L’INPS, ha recentemente fornito precisazioni circa le conseguenze contributive di un accertamento fiscale.

Per la Gestione Artigiani, Commercianti e Gestione Separata INPS il reddito rilevante per il calcolo delle imposte

costituisce la medesima base imponibile per il calcolo dei contributi, alla determinazione di un maggior reddito imponibile fiscale corrisponde il versamento di maggiori contributi.

Con una circolare l’INPS ha precisato che a seguito dei controlli dell’Amministrazione finanziaria,

sul maggior reddito accertato verranno calcolati e richiesti anche i contributi previdenziali dovuti dai lavoratori autonomi.

Dunque a seguito di un accertamento fiscale nel quale verrà accertato un maggior imponibile fiscale, l’INPS sottoscriverà la ricostruzione con apposito avviso di addebito, determinando il maggior imponibile contributivo.

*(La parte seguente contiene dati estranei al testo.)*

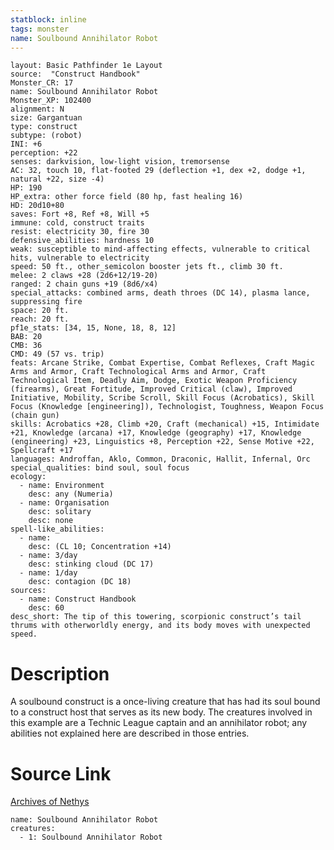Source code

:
 ```yaml
---
statblock: inline
tags: monster
name: Soulbound Annihilator Robot
---
```

```statblock
layout: Basic Pathfinder 1e Layout
source:  "Construct Handbook"
Monster_CR: 17
name: Soulbound Annihilator Robot
Monster_XP: 102400
alignment: N
size: Gargantuan
type: construct
subtype: (robot)
INI: +6
perception: +22
senses: darkvision, low-light vision, tremorsense
AC: 32, touch 10, flat-footed 29 (deflection +1, dex +2, dodge +1, natural +22, size -4)
HP: 190
HP_extra: other force field (80 hp, fast healing 16)
HD: 20d10+80
saves: Fort +8, Ref +8, Will +5
immune: cold, construct traits
resist: electricity 30, fire 30
defensive_abilities: hardness 10
weak: susceptible to mind-affecting effects, vulnerable to critical hits, vulnerable to electricity
speed: 50 ft., other_semicolon booster jets ft., climb 30 ft.
melee: 2 claws +28 (2d6+12/19-20)
ranged: 2 chain guns +19 (8d6/x4)
special_attacks: combined arms, death throes (DC 14), plasma lance, suppressing fire
space: 20 ft.
reach: 20 ft.
pf1e_stats: [34, 15, None, 18, 8, 12]
BAB: 20
CMB: 36
CMD: 49 (57 vs. trip)
feats: Arcane Strike, Combat Expertise, Combat Reflexes, Craft Magic Arms and Armor, Craft Technological Arms and Armor, Craft Technological Item, Deadly Aim, Dodge, Exotic Weapon Proficiency (firearms), Great Fortitude, Improved Critical (claw), Improved Initiative, Mobility, Scribe Scroll, Skill Focus (Acrobatics), Skill Focus (Knowledge [engineering]), Technologist, Toughness, Weapon Focus (chain gun)
skills: Acrobatics +28, Climb +20, Craft (mechanical) +15, Intimidate +21, Knowledge (arcana) +17, Knowledge (geography) +17, Knowledge (engineering) +23, Linguistics +8, Perception +22, Sense Motive +22, Spellcraft +17
languages: Androffan, Aklo, Common, Draconic, Hallit, Infernal, Orc
special_qualities: bind soul, soul focus
ecology:
  - name: Environment
    desc: any (Numeria)
  - name: Organisation
    desc: solitary
    desc: none
spell-like_abilities:
  - name:
    desc: (CL 10; Concentration +14)
  - name: 3/day
    desc: stinking cloud (DC 17)
  - name: 1/day
    desc: contagion (DC 18)
sources:
  - name: Construct Handbook
    desc: 60
desc_short: The tip of this towering, scorpionic construct’s tail thrums with otherworldly energy, and its body moves with unexpected speed.
```
# Description
A soulbound construct is a once-living creature that has had its soul bound to a construct host that serves as its new body. The creatures involved in this example are a Technic League captain and an annihilator robot; any abilities not explained here are described in those entries.
# Source Link
[Archives of Nethys](https://aonprd.com/MonsterDisplay.aspx?ItemName=Soulbound%20Annihilator%20Robot)
```encounter-table
name: Soulbound Annihilator Robot
creatures:
  - 1: Soulbound Annihilator Robot
```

Gli atti rilevanti a tale scopo in fase precontenziosa sono i seguenti:

  1. reclamo/mediazione;
  2. accertamento con adesione;
  3. acquiescenza. In fase contenziosa, invece, devono essere presi in considerazione la conciliazione giudiziale (si presume sia di primo che di secondo grado) e la chiusura agevolata delle liti fiscali pendenti.

Gli accordi raggiunti in sede di accertamento con adesione e reclamo/mediazione hanno effetto anche sulle sanzioni applicabili:

tali accordi, oltre a consentire un potenziale abbattimento dell’imponibile, permettono la disapplicazione delle sanzioni contributive (dal 30 al 60% dell’importo evaso).